▶ [EXERCISE DETAILS]: The number of lines in the records that include "Pattern" is all you should give.

▶ [DATA UNDER STUDY]:

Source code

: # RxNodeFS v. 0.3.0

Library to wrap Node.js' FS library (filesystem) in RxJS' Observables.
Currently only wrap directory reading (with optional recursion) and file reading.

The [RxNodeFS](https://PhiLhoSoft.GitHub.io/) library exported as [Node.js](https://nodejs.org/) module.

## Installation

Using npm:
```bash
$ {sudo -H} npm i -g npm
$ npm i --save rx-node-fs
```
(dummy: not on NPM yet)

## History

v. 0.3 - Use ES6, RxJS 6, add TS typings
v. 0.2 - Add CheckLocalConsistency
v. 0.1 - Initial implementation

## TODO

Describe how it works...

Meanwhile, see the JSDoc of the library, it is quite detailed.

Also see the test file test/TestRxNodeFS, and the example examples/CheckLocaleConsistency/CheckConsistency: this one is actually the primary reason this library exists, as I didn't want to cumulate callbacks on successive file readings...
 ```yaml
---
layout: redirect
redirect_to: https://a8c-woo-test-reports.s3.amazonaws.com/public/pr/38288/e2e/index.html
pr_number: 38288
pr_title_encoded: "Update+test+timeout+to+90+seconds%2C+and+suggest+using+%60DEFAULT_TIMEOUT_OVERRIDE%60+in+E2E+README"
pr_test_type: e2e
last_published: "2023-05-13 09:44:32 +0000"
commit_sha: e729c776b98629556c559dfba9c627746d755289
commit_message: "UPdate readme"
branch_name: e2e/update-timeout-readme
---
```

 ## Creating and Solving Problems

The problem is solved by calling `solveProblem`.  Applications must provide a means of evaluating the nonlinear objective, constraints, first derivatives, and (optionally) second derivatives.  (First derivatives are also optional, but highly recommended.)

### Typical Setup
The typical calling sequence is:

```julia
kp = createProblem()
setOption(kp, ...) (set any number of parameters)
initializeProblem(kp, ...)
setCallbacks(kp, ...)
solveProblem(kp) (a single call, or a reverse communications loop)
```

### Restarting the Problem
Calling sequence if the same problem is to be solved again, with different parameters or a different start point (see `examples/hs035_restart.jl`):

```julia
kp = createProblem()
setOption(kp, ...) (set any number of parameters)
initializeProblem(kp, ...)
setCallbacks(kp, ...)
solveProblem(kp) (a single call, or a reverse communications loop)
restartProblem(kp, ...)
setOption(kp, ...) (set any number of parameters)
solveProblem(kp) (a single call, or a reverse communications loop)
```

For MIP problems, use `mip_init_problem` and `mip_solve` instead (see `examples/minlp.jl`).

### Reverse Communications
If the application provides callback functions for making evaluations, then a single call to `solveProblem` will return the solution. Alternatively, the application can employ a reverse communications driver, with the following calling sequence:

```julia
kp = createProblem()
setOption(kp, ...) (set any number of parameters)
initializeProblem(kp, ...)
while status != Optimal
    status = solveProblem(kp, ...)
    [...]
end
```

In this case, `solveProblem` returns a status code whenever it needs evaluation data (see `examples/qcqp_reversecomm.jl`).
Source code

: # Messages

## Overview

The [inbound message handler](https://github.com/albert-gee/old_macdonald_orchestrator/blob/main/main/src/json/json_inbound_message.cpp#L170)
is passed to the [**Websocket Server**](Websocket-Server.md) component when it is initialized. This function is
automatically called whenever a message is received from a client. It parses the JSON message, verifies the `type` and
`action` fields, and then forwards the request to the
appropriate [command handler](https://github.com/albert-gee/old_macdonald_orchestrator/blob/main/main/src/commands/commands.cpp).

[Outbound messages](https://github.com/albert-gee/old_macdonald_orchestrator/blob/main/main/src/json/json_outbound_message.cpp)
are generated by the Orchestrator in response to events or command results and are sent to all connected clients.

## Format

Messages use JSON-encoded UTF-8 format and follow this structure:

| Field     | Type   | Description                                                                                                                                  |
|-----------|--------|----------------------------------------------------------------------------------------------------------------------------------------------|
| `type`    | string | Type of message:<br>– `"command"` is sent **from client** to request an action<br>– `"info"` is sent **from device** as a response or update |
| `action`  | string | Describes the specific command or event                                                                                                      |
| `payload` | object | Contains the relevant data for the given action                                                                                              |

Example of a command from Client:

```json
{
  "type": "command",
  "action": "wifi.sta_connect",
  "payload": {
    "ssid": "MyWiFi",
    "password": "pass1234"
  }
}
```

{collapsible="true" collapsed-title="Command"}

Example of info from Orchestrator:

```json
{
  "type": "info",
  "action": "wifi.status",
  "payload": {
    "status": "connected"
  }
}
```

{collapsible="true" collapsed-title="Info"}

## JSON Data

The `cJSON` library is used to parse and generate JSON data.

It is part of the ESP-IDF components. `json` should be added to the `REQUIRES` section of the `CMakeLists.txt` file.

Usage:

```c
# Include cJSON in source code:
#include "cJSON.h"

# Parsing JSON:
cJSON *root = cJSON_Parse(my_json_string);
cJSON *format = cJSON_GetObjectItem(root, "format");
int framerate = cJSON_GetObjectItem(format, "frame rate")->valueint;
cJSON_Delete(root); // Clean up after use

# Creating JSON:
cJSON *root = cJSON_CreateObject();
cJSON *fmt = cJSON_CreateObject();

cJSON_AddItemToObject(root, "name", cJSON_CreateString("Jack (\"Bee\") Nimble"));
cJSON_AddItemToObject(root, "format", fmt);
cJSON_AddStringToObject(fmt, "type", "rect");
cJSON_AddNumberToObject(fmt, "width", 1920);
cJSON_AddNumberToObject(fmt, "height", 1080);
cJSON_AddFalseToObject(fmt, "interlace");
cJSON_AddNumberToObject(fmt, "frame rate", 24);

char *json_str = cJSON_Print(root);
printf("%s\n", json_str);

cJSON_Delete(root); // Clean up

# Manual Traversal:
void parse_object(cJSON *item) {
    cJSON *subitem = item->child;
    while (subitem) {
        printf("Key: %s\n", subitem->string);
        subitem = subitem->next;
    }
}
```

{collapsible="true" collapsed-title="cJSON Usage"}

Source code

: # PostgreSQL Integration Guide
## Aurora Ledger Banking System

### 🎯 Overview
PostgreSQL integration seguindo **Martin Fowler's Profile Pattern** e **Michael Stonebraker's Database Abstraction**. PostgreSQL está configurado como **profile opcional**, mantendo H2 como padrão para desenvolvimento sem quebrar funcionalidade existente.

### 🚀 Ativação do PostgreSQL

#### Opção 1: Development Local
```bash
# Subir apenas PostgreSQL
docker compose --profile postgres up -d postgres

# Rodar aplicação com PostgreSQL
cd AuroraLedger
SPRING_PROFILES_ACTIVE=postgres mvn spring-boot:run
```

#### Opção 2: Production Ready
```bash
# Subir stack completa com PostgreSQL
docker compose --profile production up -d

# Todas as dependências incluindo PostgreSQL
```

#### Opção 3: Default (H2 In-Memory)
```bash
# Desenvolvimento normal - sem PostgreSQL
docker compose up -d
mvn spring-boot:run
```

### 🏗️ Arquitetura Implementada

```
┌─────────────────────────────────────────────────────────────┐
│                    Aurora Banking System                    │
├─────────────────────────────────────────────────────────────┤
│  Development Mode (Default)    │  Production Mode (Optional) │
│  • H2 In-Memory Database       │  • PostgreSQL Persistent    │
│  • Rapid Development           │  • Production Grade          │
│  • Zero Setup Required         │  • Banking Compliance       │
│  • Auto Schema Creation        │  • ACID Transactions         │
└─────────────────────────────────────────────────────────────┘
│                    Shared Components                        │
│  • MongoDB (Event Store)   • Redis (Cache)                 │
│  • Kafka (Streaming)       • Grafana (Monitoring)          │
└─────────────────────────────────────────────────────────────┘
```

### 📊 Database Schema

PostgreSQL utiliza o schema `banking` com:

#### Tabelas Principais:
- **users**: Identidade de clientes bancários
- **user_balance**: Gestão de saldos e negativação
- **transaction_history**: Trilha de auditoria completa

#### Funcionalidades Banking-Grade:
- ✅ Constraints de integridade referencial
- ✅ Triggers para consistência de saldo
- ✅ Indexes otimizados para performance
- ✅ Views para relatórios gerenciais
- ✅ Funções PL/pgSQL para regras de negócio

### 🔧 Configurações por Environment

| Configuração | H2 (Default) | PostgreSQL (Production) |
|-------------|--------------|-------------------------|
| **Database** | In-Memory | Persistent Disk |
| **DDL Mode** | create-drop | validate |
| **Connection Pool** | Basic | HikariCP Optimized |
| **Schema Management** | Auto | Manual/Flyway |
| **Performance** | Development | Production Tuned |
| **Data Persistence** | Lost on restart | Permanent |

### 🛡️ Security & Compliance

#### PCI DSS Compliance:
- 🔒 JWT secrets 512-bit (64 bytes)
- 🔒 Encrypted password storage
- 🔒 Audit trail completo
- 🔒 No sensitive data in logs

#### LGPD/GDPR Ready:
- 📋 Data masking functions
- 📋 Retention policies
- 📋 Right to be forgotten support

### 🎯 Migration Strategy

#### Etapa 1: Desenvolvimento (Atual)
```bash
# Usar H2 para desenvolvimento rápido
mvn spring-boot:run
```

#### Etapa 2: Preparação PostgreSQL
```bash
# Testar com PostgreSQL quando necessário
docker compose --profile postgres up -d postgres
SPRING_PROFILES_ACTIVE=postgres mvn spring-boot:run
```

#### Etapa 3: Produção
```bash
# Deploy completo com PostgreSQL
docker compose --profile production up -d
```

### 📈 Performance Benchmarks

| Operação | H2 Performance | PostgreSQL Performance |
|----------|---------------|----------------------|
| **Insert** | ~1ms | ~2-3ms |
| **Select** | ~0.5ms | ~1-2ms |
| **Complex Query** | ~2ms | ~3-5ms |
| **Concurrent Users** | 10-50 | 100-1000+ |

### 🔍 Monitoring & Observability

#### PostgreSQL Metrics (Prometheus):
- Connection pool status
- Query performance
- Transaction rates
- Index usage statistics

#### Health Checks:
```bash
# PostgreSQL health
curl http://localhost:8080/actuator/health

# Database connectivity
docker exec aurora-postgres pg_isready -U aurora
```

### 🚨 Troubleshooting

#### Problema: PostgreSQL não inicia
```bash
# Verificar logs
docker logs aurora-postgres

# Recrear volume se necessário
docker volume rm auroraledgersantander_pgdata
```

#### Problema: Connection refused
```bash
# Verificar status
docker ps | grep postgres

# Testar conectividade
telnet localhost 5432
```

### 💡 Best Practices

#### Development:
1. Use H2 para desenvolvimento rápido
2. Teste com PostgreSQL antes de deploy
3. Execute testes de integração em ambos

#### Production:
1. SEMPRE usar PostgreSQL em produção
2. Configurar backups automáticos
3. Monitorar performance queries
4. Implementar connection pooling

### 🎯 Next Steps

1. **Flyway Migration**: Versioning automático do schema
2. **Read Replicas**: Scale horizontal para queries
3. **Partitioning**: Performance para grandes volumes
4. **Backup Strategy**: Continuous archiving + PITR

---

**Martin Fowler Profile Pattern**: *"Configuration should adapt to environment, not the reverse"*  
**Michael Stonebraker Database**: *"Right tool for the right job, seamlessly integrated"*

▶ [RESULT OF THE EXERCISE]: 2